Rio Considers Iron Ore Expansion on `Tight Market

Rio Considers Iron Ore Expansion on `Tight Market

Rio Tinto Group, the world’s second-largest iron ore exporter, is studying expanding annual production of the steelmaking ingredient by 36 percent in Western Australia, amid “tight” global supply.

Output may rise to 300 million tons from 220 million tons in 2009, Chief Executive Leigh Clifford said at a press conference in Perth, Australia. Sam Walsh, Rio’s head of iron ore, said earlier Chinese customers were calling for increased production.

Rising demand from China, the world’s biggest steel producer, has helped push contract iron ore prices to a record for five years and spurred Rio Tinto and BHP Billiton Ltd. to boost production. About 80 percent of China’s steel is made in blast furnaces, which use iron ore.

“It is too soon to call it a peak,” Walsh said in an interview at the London-based company’s shareholders meeting. “We have customers calling us to expedite our expansion beyond 220 million tons.”

Rio has announced $5 billion of expansion since 2003 to boost iron ore production in Western Australia to almost double output to 220 million tons by early 2009.

Shares in Rio Tinto fell A$2.19, or 2.6 percent, to A$82.70 at the 4:10 p.m. close in Sydney on the Australian Stock Exchange. The benchmark S&P/ASX 200 Index dropped 0.8 percent.

Spot Prices Rise

The spot price of iron ore including freight charges is trading at $25 above the record contract prices achieved this year, indicating demand is stronger than supply, Walsh said. Excluding freight, Rio’s contract iron price this year is $51.47 a ton, according to Bloomberg’s calculation.

“The market continues to be tight, and we believe it will continue for the rest of the year,” said Walsh.

China’s demand for commodities is continuing to lead global demand, and there’s “no sign of a letup,” Rio’s Chairman Paul Skinner said at the same press conference today. “That rate of growth seems to be continuing very strongly.”

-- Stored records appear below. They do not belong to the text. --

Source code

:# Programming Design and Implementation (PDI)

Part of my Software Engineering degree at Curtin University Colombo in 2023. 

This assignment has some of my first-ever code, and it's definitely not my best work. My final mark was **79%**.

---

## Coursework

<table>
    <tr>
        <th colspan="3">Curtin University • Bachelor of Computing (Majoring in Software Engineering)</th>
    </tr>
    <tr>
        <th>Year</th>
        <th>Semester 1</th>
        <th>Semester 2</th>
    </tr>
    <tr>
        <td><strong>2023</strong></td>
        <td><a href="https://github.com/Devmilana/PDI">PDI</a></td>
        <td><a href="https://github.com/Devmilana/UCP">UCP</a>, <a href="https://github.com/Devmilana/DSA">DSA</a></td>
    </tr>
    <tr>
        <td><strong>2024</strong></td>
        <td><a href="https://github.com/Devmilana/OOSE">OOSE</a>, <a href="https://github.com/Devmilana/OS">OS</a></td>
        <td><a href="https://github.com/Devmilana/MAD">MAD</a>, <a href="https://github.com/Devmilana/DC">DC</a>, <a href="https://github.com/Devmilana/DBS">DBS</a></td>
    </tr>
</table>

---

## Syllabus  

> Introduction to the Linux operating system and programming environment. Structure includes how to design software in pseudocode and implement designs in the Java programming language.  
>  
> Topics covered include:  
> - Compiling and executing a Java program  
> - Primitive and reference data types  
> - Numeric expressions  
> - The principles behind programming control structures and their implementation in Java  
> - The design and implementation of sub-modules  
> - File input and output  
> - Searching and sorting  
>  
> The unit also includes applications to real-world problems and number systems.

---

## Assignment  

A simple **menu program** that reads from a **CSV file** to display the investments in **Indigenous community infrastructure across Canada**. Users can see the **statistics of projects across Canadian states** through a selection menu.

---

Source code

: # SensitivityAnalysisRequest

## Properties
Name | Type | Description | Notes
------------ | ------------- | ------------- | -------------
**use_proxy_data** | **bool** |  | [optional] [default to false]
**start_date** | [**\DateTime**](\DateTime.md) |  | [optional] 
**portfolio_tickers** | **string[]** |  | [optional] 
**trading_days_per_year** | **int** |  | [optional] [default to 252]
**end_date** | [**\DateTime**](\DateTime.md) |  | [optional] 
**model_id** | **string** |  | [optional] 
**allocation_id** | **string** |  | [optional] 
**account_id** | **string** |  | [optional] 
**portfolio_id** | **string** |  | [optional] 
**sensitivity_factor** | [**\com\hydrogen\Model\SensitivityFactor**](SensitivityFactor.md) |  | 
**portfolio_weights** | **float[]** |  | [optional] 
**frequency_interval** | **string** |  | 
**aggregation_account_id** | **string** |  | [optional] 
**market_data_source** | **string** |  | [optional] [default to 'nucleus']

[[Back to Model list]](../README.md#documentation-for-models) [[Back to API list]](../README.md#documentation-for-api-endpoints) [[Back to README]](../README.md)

With demand from Europe and U.S. doing “reasonably well,” and stocks remaining low, Rio Tinto remains “very positive this year and into the next as well,” Skinner said.

Rio gets 16 percent of sales from China, whose economy has grown at least 10 percent a year since 2003. The price of copper has risen close to last year’s record $8,800 a ton as Chinese demand for the metal jumped this year.

“I have to say that demand is as strong as it has ever been, for iron ore in particular,” said Clifford. “When you step back to January, copper was at $2.50 a pound and some were saying the end is nigh. It was $3.50 yesterday. We are flat-out producing.”

Port Congestion

Port congestion at Newcastle in New South Wales in Australia, and Dalrymple Bay in Queensland, which is curbing coal exports from the country is a “real disgrace,” said Clifford.

Both ports had record queues of ships lining up to load coal as expansion hasn’t taken place fast enough and the overturning of a queue management system. That’s led to higher costs and slowing exports.

Rio remains on the lookout for mergers, acquisitions and ventures, said Skinner today, without providing details.

The company will return spare cash to shareholders if it can’t find investment targets, he said. Rio is spending $3 billion buying back stock, which it expects to complete by the end of this year.

Rio posted a 43 percent increase in 2006 profit to a record $7.44 billion, as Chinese demand drove up prices of copper and iron ore. The Asian nation is the world’s largest consumer of coal, steel, iron ore, copper, aluminum and zinc.